Q6
(a) In a set of two-way classified data according to k levels of factor A and r levels of factor B, there is one observation in each cell. Show that the total number of error contrasts is (r – 1) (k – 1). (15 marks) (b) Describe with examples the technique of two-stage sampling. Obtain the variance of the sample mean under two-stage sampling without replacement.
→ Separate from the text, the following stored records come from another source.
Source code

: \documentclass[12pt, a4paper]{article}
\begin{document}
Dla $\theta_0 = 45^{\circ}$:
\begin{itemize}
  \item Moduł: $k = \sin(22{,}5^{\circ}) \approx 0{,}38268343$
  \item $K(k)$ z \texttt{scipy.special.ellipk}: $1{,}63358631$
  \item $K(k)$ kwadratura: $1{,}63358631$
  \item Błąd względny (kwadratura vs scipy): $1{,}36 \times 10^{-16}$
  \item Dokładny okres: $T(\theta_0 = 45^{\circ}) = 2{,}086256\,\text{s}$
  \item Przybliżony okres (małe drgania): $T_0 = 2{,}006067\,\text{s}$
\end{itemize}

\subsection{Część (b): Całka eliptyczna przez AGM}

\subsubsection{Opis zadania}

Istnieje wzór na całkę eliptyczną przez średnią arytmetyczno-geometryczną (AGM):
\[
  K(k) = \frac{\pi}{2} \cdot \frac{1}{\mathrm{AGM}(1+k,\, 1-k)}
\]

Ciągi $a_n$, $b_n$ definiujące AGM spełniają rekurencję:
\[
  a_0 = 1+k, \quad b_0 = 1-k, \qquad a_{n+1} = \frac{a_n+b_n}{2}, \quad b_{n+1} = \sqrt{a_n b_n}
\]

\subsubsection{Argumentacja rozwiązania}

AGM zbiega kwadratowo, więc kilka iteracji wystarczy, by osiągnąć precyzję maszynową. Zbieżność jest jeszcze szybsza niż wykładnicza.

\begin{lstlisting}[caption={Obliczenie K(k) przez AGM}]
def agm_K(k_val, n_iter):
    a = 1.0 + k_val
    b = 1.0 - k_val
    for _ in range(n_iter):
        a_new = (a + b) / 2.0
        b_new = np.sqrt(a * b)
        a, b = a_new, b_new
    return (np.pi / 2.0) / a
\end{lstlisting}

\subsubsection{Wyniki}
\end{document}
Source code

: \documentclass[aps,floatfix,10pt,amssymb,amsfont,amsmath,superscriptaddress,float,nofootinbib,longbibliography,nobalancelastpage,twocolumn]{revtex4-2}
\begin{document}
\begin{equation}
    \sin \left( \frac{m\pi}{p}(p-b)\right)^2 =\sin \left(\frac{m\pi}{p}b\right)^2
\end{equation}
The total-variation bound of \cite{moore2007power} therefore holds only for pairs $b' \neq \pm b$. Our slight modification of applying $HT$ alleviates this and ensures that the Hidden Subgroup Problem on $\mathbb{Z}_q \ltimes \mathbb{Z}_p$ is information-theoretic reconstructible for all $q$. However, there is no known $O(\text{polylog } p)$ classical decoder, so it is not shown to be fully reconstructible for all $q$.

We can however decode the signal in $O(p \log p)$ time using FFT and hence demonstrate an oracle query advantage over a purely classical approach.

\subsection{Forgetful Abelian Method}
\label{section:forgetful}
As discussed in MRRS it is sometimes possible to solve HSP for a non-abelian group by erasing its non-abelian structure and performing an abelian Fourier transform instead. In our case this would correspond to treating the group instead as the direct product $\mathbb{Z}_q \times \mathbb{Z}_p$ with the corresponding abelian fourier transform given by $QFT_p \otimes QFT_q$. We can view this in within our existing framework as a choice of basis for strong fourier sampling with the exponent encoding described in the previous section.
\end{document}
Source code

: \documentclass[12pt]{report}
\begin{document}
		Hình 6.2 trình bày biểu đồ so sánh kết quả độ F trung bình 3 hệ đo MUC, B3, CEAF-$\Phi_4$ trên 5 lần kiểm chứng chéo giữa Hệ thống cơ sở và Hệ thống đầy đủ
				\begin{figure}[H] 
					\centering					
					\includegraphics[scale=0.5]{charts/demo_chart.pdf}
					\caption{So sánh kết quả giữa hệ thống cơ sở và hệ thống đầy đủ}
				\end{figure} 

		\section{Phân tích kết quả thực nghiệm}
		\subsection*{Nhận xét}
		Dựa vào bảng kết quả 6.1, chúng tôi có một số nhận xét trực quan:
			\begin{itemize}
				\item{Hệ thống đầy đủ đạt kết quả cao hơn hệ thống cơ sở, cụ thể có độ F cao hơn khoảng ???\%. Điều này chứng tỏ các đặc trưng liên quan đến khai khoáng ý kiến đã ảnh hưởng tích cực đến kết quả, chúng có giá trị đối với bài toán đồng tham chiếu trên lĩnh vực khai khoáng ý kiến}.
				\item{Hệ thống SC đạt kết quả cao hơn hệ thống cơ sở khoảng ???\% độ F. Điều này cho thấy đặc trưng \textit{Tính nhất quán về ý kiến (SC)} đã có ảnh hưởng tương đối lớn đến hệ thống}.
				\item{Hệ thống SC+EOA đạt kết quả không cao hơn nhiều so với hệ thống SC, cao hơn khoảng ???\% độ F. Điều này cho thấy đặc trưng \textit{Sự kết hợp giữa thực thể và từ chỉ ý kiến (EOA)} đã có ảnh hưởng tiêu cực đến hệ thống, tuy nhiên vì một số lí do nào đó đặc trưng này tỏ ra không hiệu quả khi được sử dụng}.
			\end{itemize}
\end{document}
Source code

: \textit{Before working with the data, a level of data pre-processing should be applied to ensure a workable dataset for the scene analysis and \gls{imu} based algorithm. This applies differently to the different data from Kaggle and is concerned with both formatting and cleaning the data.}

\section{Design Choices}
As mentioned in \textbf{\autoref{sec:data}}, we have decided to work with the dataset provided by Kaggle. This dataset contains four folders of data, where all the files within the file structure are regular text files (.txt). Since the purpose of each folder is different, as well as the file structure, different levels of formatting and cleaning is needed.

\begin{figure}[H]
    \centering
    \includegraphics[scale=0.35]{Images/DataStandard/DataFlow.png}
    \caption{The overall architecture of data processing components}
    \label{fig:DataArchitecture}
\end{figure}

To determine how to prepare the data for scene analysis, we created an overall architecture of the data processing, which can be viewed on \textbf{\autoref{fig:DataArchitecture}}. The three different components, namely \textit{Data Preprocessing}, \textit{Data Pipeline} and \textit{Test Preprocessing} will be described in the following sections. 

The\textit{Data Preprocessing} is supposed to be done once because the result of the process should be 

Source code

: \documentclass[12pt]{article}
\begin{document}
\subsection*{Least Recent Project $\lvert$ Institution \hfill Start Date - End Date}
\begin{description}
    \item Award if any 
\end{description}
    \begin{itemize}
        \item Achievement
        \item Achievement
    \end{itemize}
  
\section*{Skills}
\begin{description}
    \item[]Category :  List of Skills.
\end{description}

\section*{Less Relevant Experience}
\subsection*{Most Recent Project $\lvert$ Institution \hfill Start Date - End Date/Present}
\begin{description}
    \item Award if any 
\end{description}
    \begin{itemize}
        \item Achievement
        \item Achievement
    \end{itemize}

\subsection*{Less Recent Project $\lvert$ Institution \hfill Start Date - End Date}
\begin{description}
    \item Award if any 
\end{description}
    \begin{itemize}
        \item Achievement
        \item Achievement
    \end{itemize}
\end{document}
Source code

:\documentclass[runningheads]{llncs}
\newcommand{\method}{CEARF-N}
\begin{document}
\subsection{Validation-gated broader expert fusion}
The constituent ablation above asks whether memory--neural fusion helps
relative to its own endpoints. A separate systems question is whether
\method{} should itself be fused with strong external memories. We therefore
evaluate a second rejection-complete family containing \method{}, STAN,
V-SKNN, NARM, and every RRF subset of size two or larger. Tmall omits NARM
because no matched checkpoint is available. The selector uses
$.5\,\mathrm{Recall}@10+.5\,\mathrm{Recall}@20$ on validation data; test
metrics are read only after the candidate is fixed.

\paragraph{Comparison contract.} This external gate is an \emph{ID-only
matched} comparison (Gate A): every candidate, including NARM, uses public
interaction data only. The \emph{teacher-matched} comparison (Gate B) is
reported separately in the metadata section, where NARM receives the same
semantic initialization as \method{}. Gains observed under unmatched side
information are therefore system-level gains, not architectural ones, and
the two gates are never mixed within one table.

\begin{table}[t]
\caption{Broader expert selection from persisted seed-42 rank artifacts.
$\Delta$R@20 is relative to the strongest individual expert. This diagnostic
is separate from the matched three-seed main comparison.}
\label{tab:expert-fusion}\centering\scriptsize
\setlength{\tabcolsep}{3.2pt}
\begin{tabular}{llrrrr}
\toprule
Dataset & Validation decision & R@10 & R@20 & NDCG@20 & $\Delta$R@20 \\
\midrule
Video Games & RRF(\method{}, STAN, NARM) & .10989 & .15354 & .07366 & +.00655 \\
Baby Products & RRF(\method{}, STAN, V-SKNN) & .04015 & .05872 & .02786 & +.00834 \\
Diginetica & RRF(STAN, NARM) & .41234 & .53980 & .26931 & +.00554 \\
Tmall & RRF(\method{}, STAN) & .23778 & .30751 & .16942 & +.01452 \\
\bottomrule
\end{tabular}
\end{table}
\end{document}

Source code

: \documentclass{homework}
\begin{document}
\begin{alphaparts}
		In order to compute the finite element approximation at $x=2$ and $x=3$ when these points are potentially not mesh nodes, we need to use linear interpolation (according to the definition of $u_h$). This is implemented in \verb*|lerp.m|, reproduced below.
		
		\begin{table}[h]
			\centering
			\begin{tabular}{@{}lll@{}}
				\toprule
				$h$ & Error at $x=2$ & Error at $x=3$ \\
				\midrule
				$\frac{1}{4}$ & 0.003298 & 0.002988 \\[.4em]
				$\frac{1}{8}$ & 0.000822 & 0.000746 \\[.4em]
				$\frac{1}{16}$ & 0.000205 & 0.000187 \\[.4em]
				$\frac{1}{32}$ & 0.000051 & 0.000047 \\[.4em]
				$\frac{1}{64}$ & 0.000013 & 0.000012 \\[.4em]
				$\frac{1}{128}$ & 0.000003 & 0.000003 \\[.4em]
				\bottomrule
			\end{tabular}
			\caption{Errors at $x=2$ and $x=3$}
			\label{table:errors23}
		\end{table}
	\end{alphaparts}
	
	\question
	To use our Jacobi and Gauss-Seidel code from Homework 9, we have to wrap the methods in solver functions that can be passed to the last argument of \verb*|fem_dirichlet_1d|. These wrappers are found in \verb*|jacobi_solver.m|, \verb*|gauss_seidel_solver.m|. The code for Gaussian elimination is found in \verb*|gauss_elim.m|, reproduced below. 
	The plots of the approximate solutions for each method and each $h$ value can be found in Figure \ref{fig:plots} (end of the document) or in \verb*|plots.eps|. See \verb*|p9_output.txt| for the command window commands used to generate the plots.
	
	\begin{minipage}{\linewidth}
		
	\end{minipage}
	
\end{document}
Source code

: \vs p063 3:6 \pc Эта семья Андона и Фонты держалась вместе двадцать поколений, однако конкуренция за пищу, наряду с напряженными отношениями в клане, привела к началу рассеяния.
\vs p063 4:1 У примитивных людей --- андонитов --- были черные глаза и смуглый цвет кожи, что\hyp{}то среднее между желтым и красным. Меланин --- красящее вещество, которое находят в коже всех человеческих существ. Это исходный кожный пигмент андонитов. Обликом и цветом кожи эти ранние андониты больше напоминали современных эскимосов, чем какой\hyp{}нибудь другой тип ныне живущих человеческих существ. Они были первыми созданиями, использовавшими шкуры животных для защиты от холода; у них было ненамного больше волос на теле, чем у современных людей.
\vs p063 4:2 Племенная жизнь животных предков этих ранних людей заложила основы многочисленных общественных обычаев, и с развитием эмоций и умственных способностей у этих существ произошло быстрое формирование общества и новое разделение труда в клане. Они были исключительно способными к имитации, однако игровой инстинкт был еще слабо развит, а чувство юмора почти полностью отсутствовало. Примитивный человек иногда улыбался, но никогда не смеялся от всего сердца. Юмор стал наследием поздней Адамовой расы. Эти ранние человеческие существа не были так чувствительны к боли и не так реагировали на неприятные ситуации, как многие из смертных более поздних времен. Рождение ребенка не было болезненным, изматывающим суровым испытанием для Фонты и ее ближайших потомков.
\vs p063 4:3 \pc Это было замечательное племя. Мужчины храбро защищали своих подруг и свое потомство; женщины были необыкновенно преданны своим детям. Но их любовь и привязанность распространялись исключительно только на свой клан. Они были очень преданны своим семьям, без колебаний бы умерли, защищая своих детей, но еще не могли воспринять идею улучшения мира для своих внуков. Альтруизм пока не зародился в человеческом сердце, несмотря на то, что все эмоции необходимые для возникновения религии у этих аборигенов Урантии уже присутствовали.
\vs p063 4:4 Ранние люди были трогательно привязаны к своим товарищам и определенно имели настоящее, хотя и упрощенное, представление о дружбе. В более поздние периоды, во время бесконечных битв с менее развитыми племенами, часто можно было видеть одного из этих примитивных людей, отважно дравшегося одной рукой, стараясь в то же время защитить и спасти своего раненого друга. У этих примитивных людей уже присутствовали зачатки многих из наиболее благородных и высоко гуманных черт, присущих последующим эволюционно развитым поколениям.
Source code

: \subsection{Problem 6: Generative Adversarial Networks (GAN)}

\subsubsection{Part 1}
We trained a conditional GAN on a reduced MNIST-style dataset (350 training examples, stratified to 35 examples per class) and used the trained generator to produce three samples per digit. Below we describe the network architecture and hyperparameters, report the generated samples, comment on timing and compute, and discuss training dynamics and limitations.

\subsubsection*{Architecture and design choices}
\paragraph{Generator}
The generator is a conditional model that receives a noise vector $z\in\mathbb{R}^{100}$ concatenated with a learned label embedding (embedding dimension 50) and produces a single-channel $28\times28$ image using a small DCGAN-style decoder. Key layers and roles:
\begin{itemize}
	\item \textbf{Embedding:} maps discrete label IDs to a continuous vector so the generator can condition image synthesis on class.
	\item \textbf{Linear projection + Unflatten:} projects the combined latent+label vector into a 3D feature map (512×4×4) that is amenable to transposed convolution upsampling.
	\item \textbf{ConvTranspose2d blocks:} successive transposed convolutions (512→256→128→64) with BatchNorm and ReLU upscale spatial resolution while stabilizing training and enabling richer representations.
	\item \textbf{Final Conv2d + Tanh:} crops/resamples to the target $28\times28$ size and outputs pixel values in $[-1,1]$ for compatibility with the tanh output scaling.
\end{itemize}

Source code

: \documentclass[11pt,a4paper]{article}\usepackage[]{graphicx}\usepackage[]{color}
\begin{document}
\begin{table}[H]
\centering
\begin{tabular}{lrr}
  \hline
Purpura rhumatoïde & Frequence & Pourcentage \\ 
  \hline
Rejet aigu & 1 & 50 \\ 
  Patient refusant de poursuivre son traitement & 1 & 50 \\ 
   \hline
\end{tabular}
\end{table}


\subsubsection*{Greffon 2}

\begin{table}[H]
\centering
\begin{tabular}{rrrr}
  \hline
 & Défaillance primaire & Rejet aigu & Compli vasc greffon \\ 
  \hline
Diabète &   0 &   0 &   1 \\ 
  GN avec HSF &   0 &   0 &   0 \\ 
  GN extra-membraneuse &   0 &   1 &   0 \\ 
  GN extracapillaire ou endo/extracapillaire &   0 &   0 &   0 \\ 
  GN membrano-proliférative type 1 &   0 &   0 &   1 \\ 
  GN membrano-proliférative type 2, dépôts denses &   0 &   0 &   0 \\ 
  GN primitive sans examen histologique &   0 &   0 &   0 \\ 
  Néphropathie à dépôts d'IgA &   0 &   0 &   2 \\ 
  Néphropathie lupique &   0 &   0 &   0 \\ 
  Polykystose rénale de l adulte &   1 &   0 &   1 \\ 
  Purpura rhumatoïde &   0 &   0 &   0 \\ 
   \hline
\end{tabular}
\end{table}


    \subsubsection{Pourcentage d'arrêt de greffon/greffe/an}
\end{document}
Hence, deduce the variance of the sample mean under : (i) Stratified random sampling, and (ii) Cluster sampling (20 marks) (c) (i) If X₁ = Y₁ + Y₂, X₂ = Y₂ + Y₃, X₃ = Y₃ + Y₁, where Y₁, Y₂ and Y₃ are uncorrelated random variables and each of which has zero mean and unit standard deviation, find the multiple correlation coefficient between X₃ and X₁, X₂. (ii) Let X be a 3-dimensional random vector with dispersion matrix Σ = ⎛9 3 3⎞ ⎜3 9 3⎟ ⎝3 3 9⎠. Determine the first principal component and the proportion of the total variability that it explains. (7+8=15 marks)
हिंदी में प्रश्न पढ़ें
(a) द्विधा वर्गीकृत आंकड़ों के एक समूह, जिसमें कारक A के k स्तर हैं और कारक B के r स्तर हैं, प्रत्येक कोष्ठक में एक प्रेक्षण है । दर्शाइए कि त्रुटि विपर्यासों की कुल संख्या (r – 1) (k – 1) है । (15 अंक) (b) द्वि-चरण प्रतिचयन तकनीक का उदाहरणों सहित वर्णन कीजिए । प्रतिस्थापन रहित द्वि-चरण प्रतिचयन के अंतर्गत प्रतिदर्श माध्य का प्रसरण प्राप्त कीजिए । इससे प्रतिदर्श माध्य का प्रसरण : (i) स्तरित यादृच्छिक प्रतिचयन, एवं (ii) गुच्छ प्रतिचयन के अंतर्गत निकालिए । (20 अंक) (c) (i) यदि X₁ = Y₁ + Y₂, X₂ = Y₂ + Y₃, X₃ = Y₃ + Y₁, जहाँ Y₁, Y₂ और Y₃ असहसंबंधित यादृच्छिक चर हैं तथा इनमें से प्रत्येक का माध्य शून्य एवं मानक विचलन एक है, तो X₃ और X₁, X₂ के बीच बहुसंबंध गुणांक ज्ञात कीजिए । (ii) मान लीजिए कि X एक 3-विमीय यादृच्छिक सदिश है जिसका परिक्षेपण आव्यूह Σ = ⎛9 3 3⎞ ⎜3 9 3⎟ ⎝3 3 9⎠ है । प्रथम मुख्य घटक का एवं इसके द्वारा वर्णित किए गए संपूर्ण परिवर्तनशीलता के भाग का निर्धारण कीजिए । (7+8=15 अंक)
Directive word: Derive
This question asks you to derive. The directive word signals the depth of analysis expected, the structure of your answer, and the weight of evidence you must bring.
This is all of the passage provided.